To be sure, during the almost seventy years of alliance, powerful pro-American vested interests have formed in the ROK, especially among the military, foreign policy bureaucracy, and expert-academic community. There is also the problem of ingrained psychological dependence: several generations of South Koreans have been taught that the country’s security is impossible without American troops. This suggests that the movement toward neutrality will likely be cautious and incremental. South Korea may go the way of Thailand, retaining a formal alliance with Washington, but simultaneously maintaining close and friendly ties with Beijing. At the same time, Seoul will be bolstering its military capability to pursue more autonomy and self-sufficiency in national defense. It is also quite possible that the ROK will follow Japan’s example in adopting a “virtual” nuclear status, meaning a country that does not possess nuclear weapons but has all necessary components and technologies to quickly become a nuclear power once the political decision is made.8
Andrei Lankov has assessed the prospects of South Korea’s nuclearization,9 noting that during the past two or three years there has been a rise in pro-nuclear sentiments in the right-wing section of the South Korean political establishment, mainly driven by fears of abandonment by the US and concerns over the nuclear-missile achievements of the North. The leftist camp currently does not exhibit any nuclear ambitions, which is partly explained by their tendency to take the military threat from the North less seriously as well as their confidence that Pyongyang will not use nuclear weapons against the compatriots in the South. Lankov is skeptical that the ROK will take the path of nuclearization even if the conservatives win the next elections and move from opposition into a position of power. If Seoul starts work on nuclear weapons, it will face international sanctions that could ruin South Korea’s export-oriented economy and result in the country’s diplomatic isolation. The fiercest opposition to South Korea’s hypothetical nuclear efforts would come from China, which “would do anything” to stop them.

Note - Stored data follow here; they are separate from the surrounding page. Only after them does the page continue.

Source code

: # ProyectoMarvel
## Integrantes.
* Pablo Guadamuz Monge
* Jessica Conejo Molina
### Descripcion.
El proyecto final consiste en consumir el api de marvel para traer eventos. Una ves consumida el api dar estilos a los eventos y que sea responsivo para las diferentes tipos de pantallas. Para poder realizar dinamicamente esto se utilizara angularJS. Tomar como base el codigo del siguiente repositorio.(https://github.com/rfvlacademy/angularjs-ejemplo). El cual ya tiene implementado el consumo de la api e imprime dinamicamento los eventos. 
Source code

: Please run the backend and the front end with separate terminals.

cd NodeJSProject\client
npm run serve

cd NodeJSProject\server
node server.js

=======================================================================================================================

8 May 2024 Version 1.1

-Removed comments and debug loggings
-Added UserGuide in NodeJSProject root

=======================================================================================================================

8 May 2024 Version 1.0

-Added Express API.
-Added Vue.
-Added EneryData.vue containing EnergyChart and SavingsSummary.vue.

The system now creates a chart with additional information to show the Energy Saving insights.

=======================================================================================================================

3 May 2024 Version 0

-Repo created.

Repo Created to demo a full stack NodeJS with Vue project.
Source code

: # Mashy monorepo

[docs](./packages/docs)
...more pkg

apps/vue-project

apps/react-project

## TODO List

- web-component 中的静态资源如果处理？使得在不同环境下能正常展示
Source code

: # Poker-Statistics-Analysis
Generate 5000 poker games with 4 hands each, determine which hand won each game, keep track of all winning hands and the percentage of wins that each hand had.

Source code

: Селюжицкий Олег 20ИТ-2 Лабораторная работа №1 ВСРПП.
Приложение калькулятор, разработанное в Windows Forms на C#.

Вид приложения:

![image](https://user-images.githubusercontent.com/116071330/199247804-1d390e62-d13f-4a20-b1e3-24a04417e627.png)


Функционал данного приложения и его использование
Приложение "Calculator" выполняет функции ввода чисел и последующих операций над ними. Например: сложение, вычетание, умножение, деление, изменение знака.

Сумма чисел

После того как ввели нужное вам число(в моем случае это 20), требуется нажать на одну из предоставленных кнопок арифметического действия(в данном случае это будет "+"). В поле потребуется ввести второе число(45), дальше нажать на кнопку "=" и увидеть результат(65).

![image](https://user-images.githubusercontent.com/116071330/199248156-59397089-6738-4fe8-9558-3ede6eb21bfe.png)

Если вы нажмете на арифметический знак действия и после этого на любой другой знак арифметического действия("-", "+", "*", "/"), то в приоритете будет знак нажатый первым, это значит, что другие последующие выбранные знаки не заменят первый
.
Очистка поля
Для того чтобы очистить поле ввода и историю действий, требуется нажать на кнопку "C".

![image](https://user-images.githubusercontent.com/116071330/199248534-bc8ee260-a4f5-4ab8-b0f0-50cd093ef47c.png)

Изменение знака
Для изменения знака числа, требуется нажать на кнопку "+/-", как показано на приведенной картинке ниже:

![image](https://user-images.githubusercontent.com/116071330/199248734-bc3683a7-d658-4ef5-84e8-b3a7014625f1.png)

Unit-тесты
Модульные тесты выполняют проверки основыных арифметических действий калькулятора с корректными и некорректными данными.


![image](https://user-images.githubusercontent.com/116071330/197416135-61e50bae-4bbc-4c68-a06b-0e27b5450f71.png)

In Lankov’s view, the South Koreans do not sense an existential threat that would warrant the acquisition of nuclear weapons. At the same time, it is economic achievements and prosperity that matter most for South Korean voters. Even though a substantial percentage of the South Koreans are, according to opinion polls, flirting with the idea of getting nuclear weapons, ROK society will not sacrifice material wealth for nuclear ambitions. Lankov argues that for South Korean politicians the talk of nuclear weapons is often a way of “soft blackmail” targeting Washington, and the international community at large, in the hope of drawing more attention to the North Korean nuclear problem. Also, Seoul’s periodic discussion of South Korea’s possible nuclearization may be designed to push the US to consider strengthening strategic ties with the ROK, such as through establishing joint US-ROK control over nuclear deterrence capabilities following the NATO model.10
South – North relations
Georgy Toloraya represents the majority view of the Russian expert community when discussing the prospects for denuclearization and inter-Korean relations. He is skeptical about the possibility of a grand deal between North Korea and the US, believing that, despite Trump’s reassuring stance toward Kim Jong-un, the US will not be able to provide credible security guarantees to Pyongyang. Washington will continue to seek to unify the peninsula under South Korean aegis, meaning the end of the DPRK as a state. Even a reformed DPRK will not be acceptable to the American establishment that has demonized North Korea for decades, although there remains a slim chance that Pyongyang could convince Washington that the North could become a second Vietnam and a friend of the US on an anti-China basis. Toloraya is confident that the full denuclearization of North Korea is not achievable. The only realistic scenario is a reduction and limitation of the DPRK’s nuclear-missile capabilities, such as by closing its ICBM programs and stopping fissile material production. However, the US is unlikely to agree to partial denuclearization.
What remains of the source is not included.